One of the wonderful things about a Maeve Binchy book is how she takes a group of seemingly random and odd people and brings them together, weaving their lives in and around the stories, backgrounds and circumstances they each have. The quirks of the characters that people her books don’t make them seem odd; they only endear them to you as you read their stories and help you to see that, if you don’t know someone quite like them, you’ve come across many with the same idiosyncrasies.

Minding Frankie is the story of a neighborhood in Dublin, Ireland that is one of those peculiar little areas where everyone knows everyone else and their business and accepts each other for who and what they are. When Noel Lynch, an alcoholic who has distanced himself from his parents and works in a mind-numbing job, discovers that a woman he barely remembers is pregnant with his child it is a shock. But to find that that same woman will not live past the delivery and is asking him to take on the raising of their daughter it completely turns his life upside down.

On top of this his cousin Emily comes from America and seems to take a firm hand in the lives of everyone in the neighborhood and suddenly things are different for them all. As Noel prepares for the birth of his daughter a support system is born to help him sober up, take classes to improve his position in his company, and to step in and help in minding Frankie, the little girl who is soon to be the center of so many lives.

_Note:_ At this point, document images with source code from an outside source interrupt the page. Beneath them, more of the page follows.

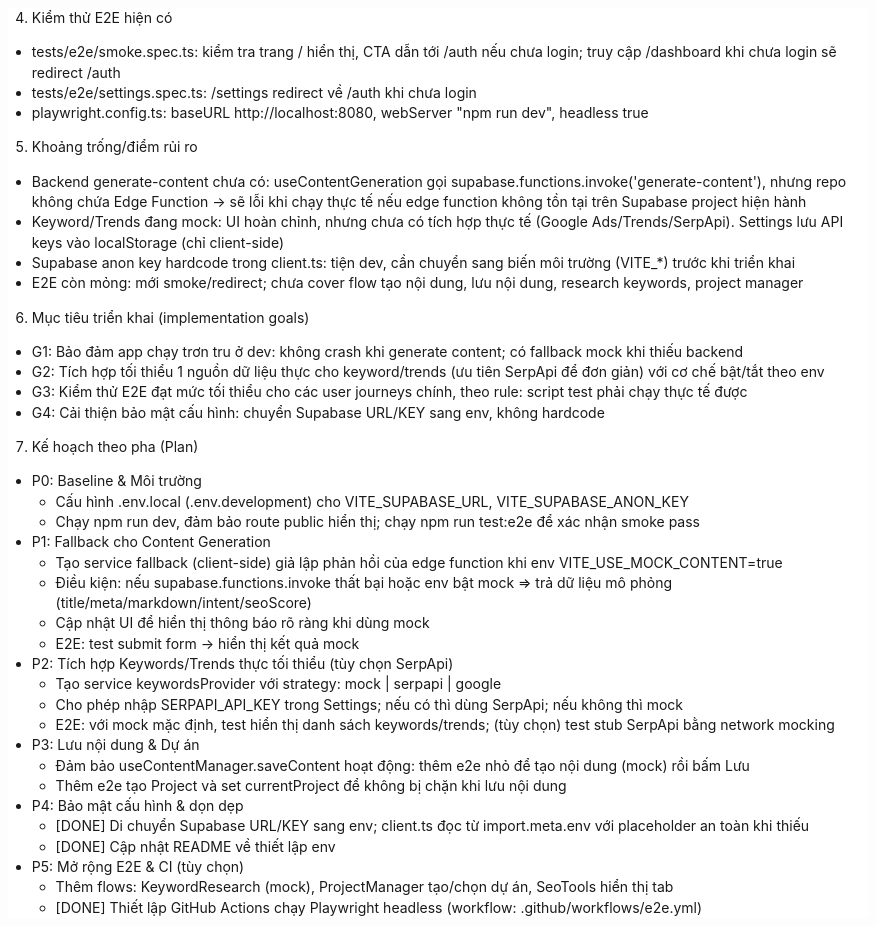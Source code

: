 4) Kiểm thử E2E hiện có
- tests/e2e/smoke.spec.ts: kiểm tra trang / hiển thị, CTA dẫn tới /auth nếu chưa login; truy cập /dashboard khi chưa login sẽ redirect /auth
- tests/e2e/settings.spec.ts: /settings redirect về /auth khi chưa login
- playwright.config.ts: baseURL http://localhost:8080, webServer "npm run dev", headless true

5) Khoảng trống/điểm rủi ro
- Backend generate-content chưa có: useContentGeneration gọi supabase.functions.invoke('generate-content'), nhưng repo không chứa Edge Function -> sẽ lỗi khi chạy thực tế nếu edge function không tồn tại trên Supabase project hiện hành
- Keyword/Trends đang mock: UI hoàn chỉnh, nhưng chưa có tích hợp thực tế (Google Ads/Trends/SerpApi). Settings lưu API keys vào localStorage (chỉ client-side)
- Supabase anon key hardcode trong client.ts: tiện dev, cần chuyển sang biến môi trường (VITE_*) trước khi triển khai
- E2E còn mỏng: mới smoke/redirect; chưa cover flow tạo nội dung, lưu nội dung, research keywords, project manager

6) Mục tiêu triển khai (implementation goals)
- G1: Bảo đảm app chạy trơn tru ở dev: không crash khi generate content; có fallback mock khi thiếu backend
- G2: Tích hợp tối thiểu 1 nguồn dữ liệu thực cho keyword/trends (ưu tiên SerpApi để đơn giản) với cơ chế bật/tắt theo env
- G3: Kiểm thử E2E đạt mức tối thiểu cho các user journeys chính, theo rule: script test phải chạy thực tế được
- G4: Cải thiện bảo mật cấu hình: chuyển Supabase URL/KEY sang env, không hardcode

7) Kế hoạch theo pha (Plan)
- P0: Baseline & Môi trường
  - Cấu hình .env.local (.env.development) cho VITE_SUPABASE_URL, VITE_SUPABASE_ANON_KEY
  - Chạy npm run dev, đảm bảo route public hiển thị; chạy npm run test:e2e để xác nhận smoke pass
- P1: Fallback cho Content Generation
  - Tạo service fallback (client-side) giả lập phản hồi của edge function khi env VITE_USE_MOCK_CONTENT=true
  - Điều kiện: nếu supabase.functions.invoke thất bại hoặc env bật mock => trả dữ liệu mô phỏng (title/meta/markdown/intent/seoScore)
  - Cập nhật UI để hiển thị thông báo rõ ràng khi dùng mock
  - E2E: test submit form -> hiển thị kết quả mock
- P2: Tích hợp Keywords/Trends thực tối thiểu (tùy chọn SerpApi)
  - Tạo service keywordsProvider với strategy: mock | serpapi | google
  - Cho phép nhập SERPAPI_API_KEY trong Settings; nếu có thì dùng SerpApi; nếu không thì mock
  - E2E: với mock mặc định, test hiển thị danh sách keywords/trends; (tùy chọn) test stub SerpApi bằng network mocking
- P3: Lưu nội dung & Dự án
  - Đảm bảo useContentManager.saveContent hoạt động: thêm e2e nhỏ để tạo nội dung (mock) rồi bấm Lưu
  - Thêm e2e tạo Project và set currentProject để không bị chặn khi lưu nội dung
- P4: Bảo mật cấu hình & dọn dẹp
  - [DONE] Di chuyển Supabase URL/KEY sang env; client.ts đọc từ import.meta.env với placeholder an toàn khi thiếu
  - [DONE] Cập nhật README về thiết lập env
- P5: Mở rộng E2E & CI (tùy chọn)
  - Thêm flows: KeywordResearch (mock), ProjectManager tạo/chọn dự án, SeoTools hiển thị tab
  - [DONE] Thiết lập GitHub Actions chạy Playwright headless (workflow: .github/workflows/e2e.yml)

Binchy, an Irish writer, is very good and bringing people to life in her books. One of the treasures of reading her other novels is that characters and situations from them wend their way into each other, and Minding Frankie is no exception. Dr. Clara Casey from Heart and Soul is here, as is Father Brian Flynn from Whitehorn Woods and Muttie and Lizzie from Scarlet Feather and many others. It’s fun to get reacquainted with people I came to know and love in her other novels, and hope to meet up with Noel, Frankie and his friends and neighbors in future books.

Being Irish there are times in her books, and this one is no different, that she makes subtle errors in writing about Americans that I personally found charming. For example, an American would never say, "I'm going for a lie down," or use phrases like "going to lectures." We "take naps" and "go to class."  I'm sure that when we write about Europeans we probably use the odd turn-of-phrase as well. It does not detract from the story.

Be forewarned that you will need a few tissues when you read Minding Frankie. It is a novel filled with love and hope and the feeling that anything is possible if you open yourself to it and allow those who love you to help you through.

Above all Minding Frankie is a testament that it does, indeed, take a village to raise a child.

I'm already a fan of this author, but this particular book touched me deeply. I don't know if it's because I am a mother myself, or if as I get older I can relate to a wider variety of people, but this is a book I would not hesitate to read again in the future. If you have the opportunity to pick up one of Maeve Binchy's books, and Minding Frankie in particular, you won't be disappointed.